§ **Data shown**:
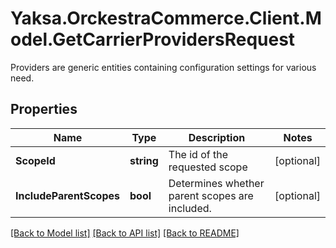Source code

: # Yaksa.OrckestraCommerce.Client.Model.GetCarrierProvidersRequest
Providers are generic entities containing configuration settings for various need.

## Properties

Name | Type | Description | Notes
------------ | ------------- | ------------- | -------------
**ScopeId** | **string** | The id of the requested scope | [optional] 
**IncludeParentScopes** | **bool** | Determines whether parent scopes are included. | [optional] 

[[Back to Model list]](../README.md#documentation-for-models) [[Back to API list]](../README.md#documentation-for-api-endpoints) [[Back to README]](../README.md)

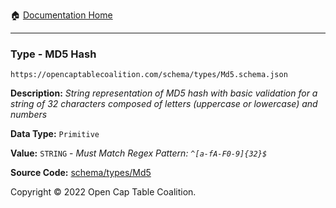 :house: [Documentation Home](../../../README.md)

---

### Type - MD5 Hash

`https://opencaptablecoalition.com/schema/types/Md5.schema.json`

**Description:** _String representation of MD5 hash with basic validation for a string of 32 characters composed of letters (uppercase or lowercase) and numbers_

**Data Type:** `Primitive`

**Value:** `STRING` - _Must Match Regex Pattern: `^[a-fA-F0-9]{32}$`_

**Source Code:** [schema/types/Md5](../../../../schema/types/Md5.schema.json)

Copyright © 2022 Open Cap Table Coalition.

§ **Task item**:
Reproduce the entire listing exactly, but omit any pictures.

§ **Solution for this task**:
Source code

: # Yaksa.OrckestraCommerce.Client.Model.GetCarrierProvidersRequest
Providers are generic entities containing configuration settings for various need.

## Properties

Name | Type | Description | Notes
------------ | ------------- | ------------- | -------------
**ScopeId** | **string** | The id of the requested scope | [optional] 
**IncludeParentScopes** | **bool** | Determines whether parent scopes are included. | [optional] 

[[Back to Model list]](../README.md#documentation-for-models) [[Back to API list]](../README.md#documentation-for-api-endpoints) [[Back to README]](../README.md)

 :house: [Documentation Home](../../../README.md)

---

### Type - MD5 Hash

`https://opencaptablecoalition.com/schema/types/Md5.schema.json`

**Description:** _String representation of MD5 hash with basic validation for a string of 32 characters composed of letters (uppercase or lowercase) and numbers_

**Data Type:** `Primitive`

**Value:** `STRING` - _Must Match Regex Pattern: `^[a-fA-F0-9]{32}$`_

**Source Code:** [schema/types/Md5](../../../../schema/types/Md5.schema.json)

Copyright © 2022 Open Cap Table Coalition.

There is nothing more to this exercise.